▶ _EXERCISE_:
If a line of the material holds the string "locations", please copy it.

▶ _PROVIDED DATA_:
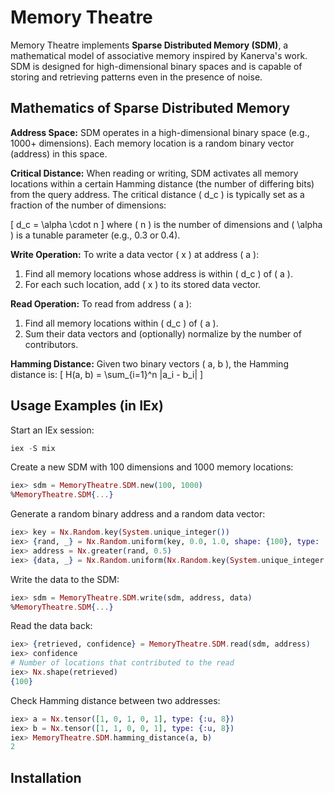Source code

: # Memory Theatre

Memory Theatre implements **Sparse Distributed Memory (SDM)**, a mathematical model of associative memory inspired by Kanerva's work. SDM is designed for high-dimensional binary spaces and is capable of storing and retrieving patterns even in the presence of noise.

## Mathematics of Sparse Distributed Memory

**Address Space:**
SDM operates in a high-dimensional binary space (e.g., 1000+ dimensions). Each memory location is a random binary vector (address) in this space.

**Critical Distance:**
When reading or writing, SDM activates all memory locations within a certain Hamming distance (the number of differing bits) from the query address. The critical distance \( d_c \) is typically set as a fraction of the number of dimensions:

\[
d_c = \alpha \cdot n
\]
where \( n \) is the number of dimensions and \( \alpha \) is a tunable parameter (e.g., 0.3 or 0.4).

**Write Operation:**
To write a data vector \( x \) at address \( a \):
1. Find all memory locations whose address is within \( d_c \) of \( a \).
2. For each such location, add \( x \) to its stored data vector.

**Read Operation:**
To read from address \( a \):
1. Find all memory locations within \( d_c \) of \( a \).
2. Sum their data vectors and (optionally) normalize by the number of contributors.

**Hamming Distance:**
Given two binary vectors \( a, b \), the Hamming distance is:
\[
H(a, b) = \sum_{i=1}^n |a_i - b_i|
\]

## Usage Examples (in IEx)

Start an IEx session:

```elixir
iex -S mix
```

Create a new SDM with 100 dimensions and 1000 memory locations:

```elixir
iex> sdm = MemoryTheatre.SDM.new(100, 1000)
%MemoryTheatre.SDM{...}
```

Generate a random binary address and a random data vector:

```elixir
iex> key = Nx.Random.key(System.unique_integer())
iex> {rand, _} = Nx.Random.uniform(key, 0.0, 1.0, shape: {100}, type: :f32)
iex> address = Nx.greater(rand, 0.5)
iex> {data, _} = Nx.Random.uniform(Nx.Random.key(System.unique_integer()), 0.0, 1.0, shape: {100}, type: :f32)
```

Write the data to the SDM:

```elixir
iex> sdm = MemoryTheatre.SDM.write(sdm, address, data)
%MemoryTheatre.SDM{...}
```

Read the data back:

```elixir
iex> {retrieved, confidence} = MemoryTheatre.SDM.read(sdm, address)
iex> confidence
# Number of locations that contributed to the read
iex> Nx.shape(retrieved)
{100}
```

Check Hamming distance between two addresses:

```elixir
iex> a = Nx.tensor([1, 0, 1, 0, 1], type: {:u, 8})
iex> b = Nx.tensor([1, 1, 0, 0, 1], type: {:u, 8})
iex> MemoryTheatre.SDM.hamming_distance(a, b)
2
```

## Installation

<!-- If [available in Hex](https://hex.pm/docs/publish), the package can be installed
by adding `memory_theatre` to your list of dependencies in `mix.exs`:

```elixir
def deps do
  [
    {:memory_theatre, "~> 0.1.0"}
  ]
end
```

Documentation can be generated with [ExDoc](https://github.com/elixir-lang/ex_doc)
and published on [HexDocs](https://hexdocs.pm). Once published, the docs can
be found at <https://hexdocs.pm/memory_theatre>.
 -->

▶ _SOLUTION TO THIS PROBLEM_:
When reading or writing, SDM activates all memory locations within a certain Hamming distance (the number of differing bits) from the query address. The critical distance \( d_c \) is typically set as a fraction of the number of dimensions:
1. Find all memory locations whose address is within \( d_c \) of \( a \).
1. Find all memory locations within \( d_c \) of \( a \).
Create a new SDM with 100 dimensions and 1000 memory locations:
# Number of locations that contributed to the read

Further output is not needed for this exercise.